Jaskier is quiet as they continue down the road. They’re moving at a brisker pace than they had been earlier, and at first Geralt just chalks the bard’s lack of chatter up to the pain that’s no doubt radiating through his body.
But then Jaskier starts lagging behind, and then he starts stumbling, and then the breeze carries the scent of Jaskier’s blood from where he’s staggering along a little ways behind Roach. Geralt halts the horse with a frown.
The witcher has to catch Jaskier’s arm as he dismounts. The man had just continued walking as though he hadn’t even noticed that his companion had stopped. Alarm bells go off in Geralt’s head as Jaskier stares at him, disoriented.
“Huh?”
“You’re bleeding,” Geralt says. He doesn’t like the pallor of the bard’s skin. He works one glove off with his teeth, his other hand keeping the bard steady, and presses his palm to Jaskier’s cheek. Cool to the touch and damp. His frown deepens. He doesn’t understand how he could have missed what must be a serious injury.
“M’not,” Jaskier protests, squinting at the witcher. The words are slurred and he sways precariously.
“Hm.” Geralt checks him over, turning him around gently, looking for the blood soaking through his clothes. To his surprise and confusion, he finds none. It seems as though the bard is, in fact, not bleeding. But Jaskier is behaving in every sense like a man who has lost a large amount of blood in a short span of time, and Geralt can smell it on him. It doesn’t make sense.
Unless—
“Fuck.” Dread pools cold in Geralt’s stomach as he spins Jaskier around again so that the man’s back his facing him. He yanks off his other glove and gently slips the strap of Jaskier’s lute case over his head, setting it down next to them before pulling the bard’s tunic up to look at the skin underneath. Jaskier moves pliantly without protest.

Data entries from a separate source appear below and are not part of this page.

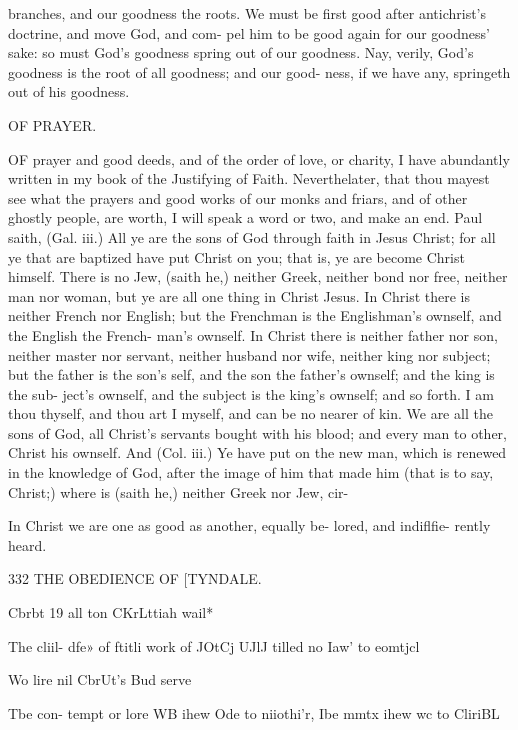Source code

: \documentclass{custom}
\begin{document}
{branches, and our goodness the roots. We must be first 
good after antichrist's doctrine, and move God, and com- 
pel him to be good again for our goodness' sake: so must 
God's goodness spring out of our goodness. Nay, verily, 
God's goodness is the root of all goodness; and our good- 
ness, if we have any, springeth out of his goodness. 


OF PRAYER. 

OF prayer and good deeds, and of the order of love, or 
charity, I have abundantly written in my book of the 
Justifying of Faith. Neverthelater, that thou mayest see 
what the prayers and good works of our monks and friars, 
and of other ghostly people, are worth, I will speak a 
word or two, and make an end. Paul saith, (Gal. iii.) 
All ye are the sons of God through faith in Jesus Christ; 
for all ye that are baptized have put Christ on you; that 
is, ye are become Christ himself. There is no Jew, (saith 
he,) neither Greek, neither bond nor free, neither man nor 
woman, but ye are all one thing in Christ Jesus. In Christ 
there is neither French nor English; but the Frenchman 
is the Englishman's ownself, and the English the French- 
man's ownself. In Christ there is neither father nor son, 
neither master nor servant, neither husband nor wife, 
neither king nor subject; but the father is the son's self, 
and the son the father's ownself; and the king is the sub- 
ject's ownself, and the subject is the king's ownself; and 
so forth. I am thou thyself, and thou art I myself, and can 
be no nearer of kin. We are all the sons of God, all 
Christ's servants bought with his blood; and every man 
to other, Christ his ownself. And (Col. iii.) Ye have put 
on the new man, which is renewed in the knowledge of 
God, after the image of him that made him (that is to say, 
Christ;) where is (saith he,) neither Greek nor Jew, cir- 

In Christ 
we are one 
as good as 
another, 
equally be- 
lored, and 
indiflfie- 
rently 
heard. 


332
THE OBEDIENCE OF
[TYNDALE.

Cbrbt 19 
all ton 
CKrLttiah 
wail* 

The cliil- 
dfe» of 
ftitli work 
of JOtCj UJlJ 
tilled no 
Iaw' to 
eomtjcl 

Wo lire nil 
CbrUt's 
Bud serve 

Tbe con- 
tempt or 
lore WB 
ihew Ode 
to niiothi'r, 
Ibe mmtx 
ihew wc to 
CliriBL 

}
\end{document}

“Fuck,” Geralt swears again as he stares at the mess of purple and red and blue before him. This is bad. This is really fucking bad.
He leads Jaskier to the side of the road and pulls the bard’s tunic off so that it doesn’t get in the way before lying him down on his stomach.
“Don’t go to sleep,” he says, and then shakes Jaskier a little when he just blinks owlishly at him, his cheek pressed against the grass. “Jaskier,” he growls. “Don’t go to sleep.”
“M’kay,” the bard agrees, although at this point Geralt isn’t sure he actually knows what he’s agreeing to. The witcher scowls.
“Say it,” Geralt demands. “You’re not going to sleep. Tell me.”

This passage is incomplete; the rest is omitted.